The nomadic lifestyle did not prevent our ancestors from frequent baths. They sprinkled water on heated stones inside their tents thus making steam baths, they hit their bodies with birch branches, moreover, the ancestor of the shower was also widespread: they hanged leather water bags and they trickled water on themselves, they called it “csurgó”. The more prominent ones carried portable bathtubs made of leather in which they could have long baths. Nomadic bathing culture also appeared in the civilized empire of eastern Rome: Byzantine Emperor Constantine mentions in his ceremonial book that the leader of every military camp is obliged to take the Scythian bath to every campaign. Arab traveler Ibn Fadlan wrote down the bathing habits of our Bulgarian relatives living in Basque Country, where women and men bathed in the pool.

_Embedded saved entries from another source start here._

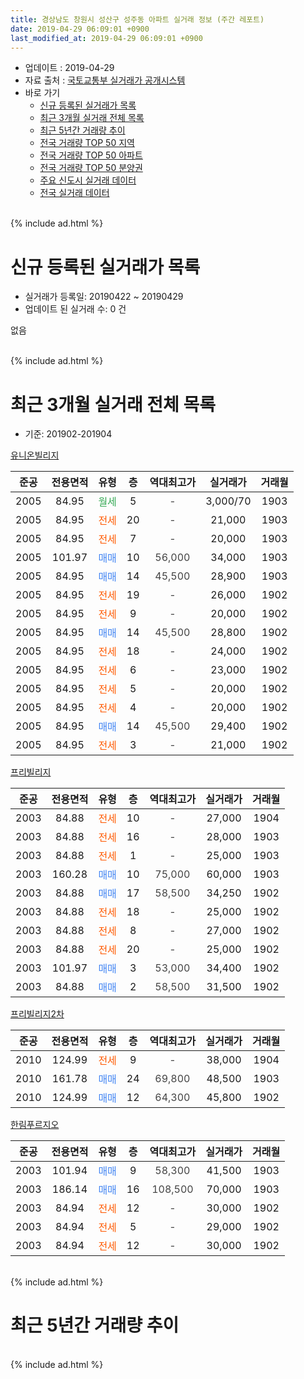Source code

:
 ```yaml
---
title: 경상남도 창원시 성산구 성주동 아파트 실거래 정보 (주간 레포트)
date: 2019-04-29 06:09:01 +0900
last_modified_at: 2019-04-29 06:09:01 +0900
---
```


* 업데이트 : 2019-04-29
* 자료 출처 : [국토교통부 실거래가 공개시스템](http://rt.molit.go.kr)
* 바로 가기
    * [신규 등록된 실거래가 목록](#신규-등록된-실거래가-목록)
    * [최근 3개월 실거래 전체 목록](#최근-3개월-실거래-전체-목록)
    * [최근 5년간 거래량 추이](#최근-5년간-거래량-추이)
    * [전국 거래량 TOP 50 지역](https://inasie.github.io/apt-trade-info/최근-3개월-전국에서-가장-거래가-많이-발생한-지역)
    * [전국 거래량 TOP 50 아파트](https://inasie.github.io/apt-trade-info/최근-3개월-전국에서-가장-거래가-많이-발생한-아파트)
    * [전국 거래량 TOP 50 분양권](https://inasie.github.io/apt-trade-info/최근-3개월-전국에서-가장-거래가-많이-발생한-분양권)
    * [주요 신도시 실거래 데이터](https://inasie.github.io/apt-trade-info/주요-신도시)
    * [전국 실거래 데이터](https://inasie.github.io/apt-trade-info/전국)
<br>
{% include ad.html %}
<br>

# 신규 등록된 실거래가 목록
* 실거래가 등록일: 20190422 ~ 20190429
* 업데이트 된 실거래 수: 0 건

없음

<br>
{% include ad.html %}
<br>

# 최근 3개월 실거래 전체 목록
* 기준: 201902-201904


[유니온빌리지](https://search.naver.com/search.naver?query=%EA%B2%BD%EC%83%81%EB%82%A8%EB%8F%84+%EC%B0%BD%EC%9B%90%EC%8B%9C+%EC%84%B1%EC%82%B0%EA%B5%AC+%EC%84%B1%EC%A3%BC%EB%8F%99+%EC%9C%A0%EB%8B%88%EC%98%A8%EB%B9%8C%EB%A6%AC%EC%A7%80)

|준공|전용면적|유형|층|역대최고가|실거래가|거래월|
|:---:|:---:|:---:|:---:|:---:|:---:|:---:|
|2005|84.95|<span style="color:#34a853">월세</span>|5|<span style="color:#444444">-</span>|3,000/70|1903|
|2005|84.95|<span style="color:#ff5a00">전세</span>|20|<span style="color:#444444">-</span>|21,000|1903|
|2005|84.95|<span style="color:#ff5a00">전세</span>|7|<span style="color:#444444">-</span>|20,000|1903|
|2005|101.97|<span style="color:#4285f3">매매</span>|10|<span style="color:#444444">56,000</span>|34,000|1903|
|2005|84.95|<span style="color:#4285f3">매매</span>|14|<span style="color:#444444">45,500</span>|28,900|1903|
|2005|84.95|<span style="color:#ff5a00">전세</span>|19|<span style="color:#444444">-</span>|26,000|1902|
|2005|84.95|<span style="color:#ff5a00">전세</span>|9|<span style="color:#444444">-</span>|20,000|1902|
|2005|84.95|<span style="color:#4285f3">매매</span>|14|<span style="color:#444444">45,500</span>|28,800|1902|
|2005|84.95|<span style="color:#ff5a00">전세</span>|18|<span style="color:#444444">-</span>|24,000|1902|
|2005|84.95|<span style="color:#ff5a00">전세</span>|6|<span style="color:#444444">-</span>|23,000|1902|
|2005|84.95|<span style="color:#ff5a00">전세</span>|5|<span style="color:#444444">-</span>|20,000|1902|
|2005|84.95|<span style="color:#ff5a00">전세</span>|4|<span style="color:#444444">-</span>|20,000|1902|
|2005|84.95|<span style="color:#4285f3">매매</span>|14|<span style="color:#444444">45,500</span>|29,400|1902|
|2005|84.95|<span style="color:#ff5a00">전세</span>|3|<span style="color:#444444">-</span>|21,000|1902|

[프리빌리지](https://search.naver.com/search.naver?query=%EA%B2%BD%EC%83%81%EB%82%A8%EB%8F%84+%EC%B0%BD%EC%9B%90%EC%8B%9C+%EC%84%B1%EC%82%B0%EA%B5%AC+%EC%84%B1%EC%A3%BC%EB%8F%99+%ED%94%84%EB%A6%AC%EB%B9%8C%EB%A6%AC%EC%A7%80)

|준공|전용면적|유형|층|역대최고가|실거래가|거래월|
|:---:|:---:|:---:|:---:|:---:|:---:|:---:|
|2003|84.88|<span style="color:#ff5a00">전세</span>|10|<span style="color:#444444">-</span>|27,000|1904|
|2003|84.88|<span style="color:#ff5a00">전세</span>|16|<span style="color:#444444">-</span>|28,000|1903|
|2003|84.88|<span style="color:#ff5a00">전세</span>|1|<span style="color:#444444">-</span>|25,000|1903|
|2003|160.28|<span style="color:#4285f3">매매</span>|10|<span style="color:#444444">75,000</span>|60,000|1903|
|2003|84.88|<span style="color:#4285f3">매매</span>|17|<span style="color:#444444">58,500</span>|34,250|1902|
|2003|84.88|<span style="color:#ff5a00">전세</span>|18|<span style="color:#444444">-</span>|25,000|1902|
|2003|84.88|<span style="color:#ff5a00">전세</span>|8|<span style="color:#444444">-</span>|27,000|1902|
|2003|84.88|<span style="color:#ff5a00">전세</span>|20|<span style="color:#444444">-</span>|25,000|1902|
|2003|101.97|<span style="color:#4285f3">매매</span>|3|<span style="color:#444444">53,000</span>|34,400|1902|
|2003|84.88|<span style="color:#4285f3">매매</span>|2|<span style="color:#444444">58,500</span>|31,500|1902|

[프리빌리지2차](https://search.naver.com/search.naver?query=%EA%B2%BD%EC%83%81%EB%82%A8%EB%8F%84+%EC%B0%BD%EC%9B%90%EC%8B%9C+%EC%84%B1%EC%82%B0%EA%B5%AC+%EC%84%B1%EC%A3%BC%EB%8F%99+%ED%94%84%EB%A6%AC%EB%B9%8C%EB%A6%AC%EC%A7%802%EC%B0%A8)

|준공|전용면적|유형|층|역대최고가|실거래가|거래월|
|:---:|:---:|:---:|:---:|:---:|:---:|:---:|
|2010|124.99|<span style="color:#ff5a00">전세</span>|9|<span style="color:#444444">-</span>|38,000|1904|
|2010|161.78|<span style="color:#4285f3">매매</span>|24|<span style="color:#444444">69,800</span>|48,500|1903|
|2010|124.99|<span style="color:#4285f3">매매</span>|12|<span style="color:#444444">64,300</span>|45,800|1902|

[한림푸르지오](https://search.naver.com/search.naver?query=%EA%B2%BD%EC%83%81%EB%82%A8%EB%8F%84+%EC%B0%BD%EC%9B%90%EC%8B%9C+%EC%84%B1%EC%82%B0%EA%B5%AC+%EC%84%B1%EC%A3%BC%EB%8F%99+%ED%95%9C%EB%A6%BC%ED%91%B8%EB%A5%B4%EC%A7%80%EC%98%A4)

|준공|전용면적|유형|층|역대최고가|실거래가|거래월|
|:---:|:---:|:---:|:---:|:---:|:---:|:---:|
|2003|101.94|<span style="color:#4285f3">매매</span>|9|<span style="color:#444444">58,300</span>|41,500|1903|
|2003|186.14|<span style="color:#4285f3">매매</span>|16|<span style="color:#444444">108,500</span>|70,000|1903|
|2003|84.94|<span style="color:#ff5a00">전세</span>|12|<span style="color:#444444">-</span>|30,000|1902|
|2003|84.94|<span style="color:#ff5a00">전세</span>|5|<span style="color:#444444">-</span>|29,000|1902|
|2003|84.94|<span style="color:#ff5a00">전세</span>|12|<span style="color:#444444">-</span>|30,000|1902|


<br>
{% include ad.html %}
<br>

# 최근 5년간 거래량 추이


<div style="width:100%;">
    <canvas id="deal_progress" height="200"></canvas>
</div>

<script>
new Chart(document.getElementById("deal_progress"), {
    type: 'line',
    data: {
        labels: ['201404','201405','201406','201407','201408','201409','201410','201411','201412','201501','201502','201503','201504','201505','201506','201507','201508','201509','201510','201511','201512','201601','201602','201603','201604','201605','201606','201607','201608','201609','201610','201611','201612','201701','201702','201703','201704','201705','201706','201707','201708','201709','201710','201711','201712','201801','201802','201803','201804','201805','201806','201807','201808','201809','201810','201811','201812','201901','201902','201903','201904'],
        datasets: [{
            label: '매매',
            pointRadius: 1,
            data: [19, 18, 13, 18, 23, 29, 34, 14, 11, 11, 16, 19, 19, 16, 18, 17, 14, 16, 18, 16, 9, 4, 6, 8, 6, 3, 7, 3, 5, 8, 4, 12, 9, 6, 7, 9, 11, 4, 3, 11, 8, 15, 8, 20, 10, 11, 13, 17, 13, 14, 10, 13, 12, 19, 23, 11, 11, 10, 6, 6, 0],
            borderColor: "rgba(255, 201, 14, 1)",
            backgroundColor: "rgba(255, 201, 14, 0.5)",
            fill: false,
            lineTension: 0
        },{
            label: '전월세',
            pointRadius: 1,
            data: [14, 14, 14, 14, 5, 21, 25, 13, 17, 19, 11, 20, 12, 8, 11, 9, 9, 9, 17, 16, 29, 17, 13, 12, 9, 10, 8, 16, 15, 12, 19, 16, 23, 27, 12, 8, 5, 8, 7, 8, 11, 9, 18, 15, 22, 22, 20, 25, 11, 12, 15, 14, 8, 11, 19, 18, 20, 18, 13, 5, 2],
            borderColor: "rgba(0, 141, 185, 1)",
            backgroundColor: "rgba(0, 141, 185, 0.5)",
            fill: false,
            lineTension: 0
        }
        ]
    },
    options: {
        responsive: true,
        title: {
            display: false
        },
        tooltips: {
            mode: 'index',
            intersect: false
        },
        hover: {
            mode: 'nearest',
            intersect: true
        },
        scales: {
            xAxes: [{
                display: true,
                scaleLabel: {
                    display: true,
                    labelString: '년/월'
                }
            }],
            yAxes: [{
                display: true,
                ticks: {
                    suggestedMin: 0,
                },
                scaleLabel: {
                    display: true,
                    labelString: '실거래 수'
                }
            }]
        }
    }
});

</script>


<br>
{% include ad.html %}
<br>

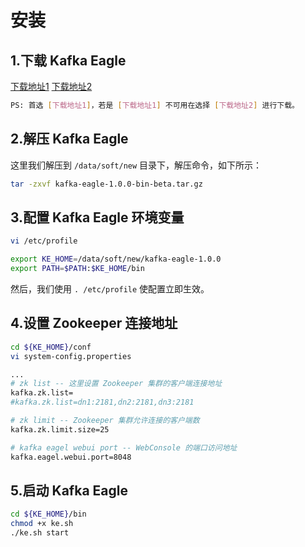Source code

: # 安装

## 1.下载 Kafka Eagle
[下载地址1](https://coding.net/u/smartloli/p/kafka-eagle-bin/git/raw/master/kafka-eagle-1.0.0-bin-beta.tar.gz)
[下载地址2](https://gitlab.com/smartloli/kafka-eagle-bin/raw/master/kafka-eagle-1.0.0-bin-beta.tar.gz)

```bash
PS: 首选 [下载地址1]，若是 [下载地址1] 不可用在选择 [下载地址2] 进行下载。
```

## 2.解压 Kafka Eagle
这里我们解压到 ``` /data/soft/new ``` 目录下，解压命令，如下所示：
```bash
tar -zxvf kafka-eagle-1.0.0-bin-beta.tar.gz
```

## 3.配置 Kafka Eagle 环境变量
```bash
vi /etc/profile

export KE_HOME=/data/soft/new/kafka-eagle-1.0.0
export PATH=$PATH:$KE_HOME/bin
```
然后，我们使用 ``` . /etc/profile ``` 使配置立即生效。

## 4.设置 Zookeeper 连接地址
```bash
cd ${KE_HOME}/conf
vi system-config.properties

...
# zk list -- 这里设置 Zookeeper 集群的客户端连接地址
kafka.zk.list=
#kafka.zk.list=dn1:2181,dn2:2181,dn3:2181

# zk limit -- Zookeeper 集群允许连接的客户端数
kafka.zk.limit.size=25

# kafka eagel webui port -- WebConsole 的端口访问地址
kafka.eagel.webui.port=8048
```

## 5.启动 Kafka Eagle
```bash
cd ${KE_HOME}/bin
chmod +x ke.sh
./ke.sh start
```
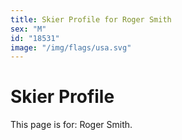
 ```yaml
---
title: Skier Profile for Roger Smith
sex: "M"
id: "18531"
image: "/img/flags/usa.svg" 
---
```


# Skier Profile

This page is for: Roger Smith.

The healing effects of thermal water were not unknown to us either. Perhaps it is not a coincidence that the centers of medieval Hungary can be linked to places where heat sources can be found. Although there’s not a lot of data available on the balneological landscape of that time, we know that St. Margaret healed leprous people with thermal water reaching the surface at the bottom of Gellért Hill, and the johannite knights also built their hospitals near the heat sources. The Age of Enlightenment brought a superstitious fear of water to Europe and the ridiculous ideas we blame on the dark Middle Ages are more likely to be connected to this period. While bathing went out of fashion in the western part of Europe, it was still a part of our daily routine. Calm, clean village life was incompatible with modesty, but the urban people came up with several superstitious ideas from time to time which sometimes stayed alive for centuries if it was packed into some religious idea. Giving something to the world does not only mean creating a bunch of innovations and inventions, but it can also mean taking over what is valuable and preserving it even if the inventing people may have forgotten about it. It is also part of creating values if we are alert to the newest innovations in the world and we apply them among the first ones with courage. The mechanics, architects and mining engineers of Hungary during the Millennium did exactly that: they gave space to inventions that were considered high-tech during that time while building the baths.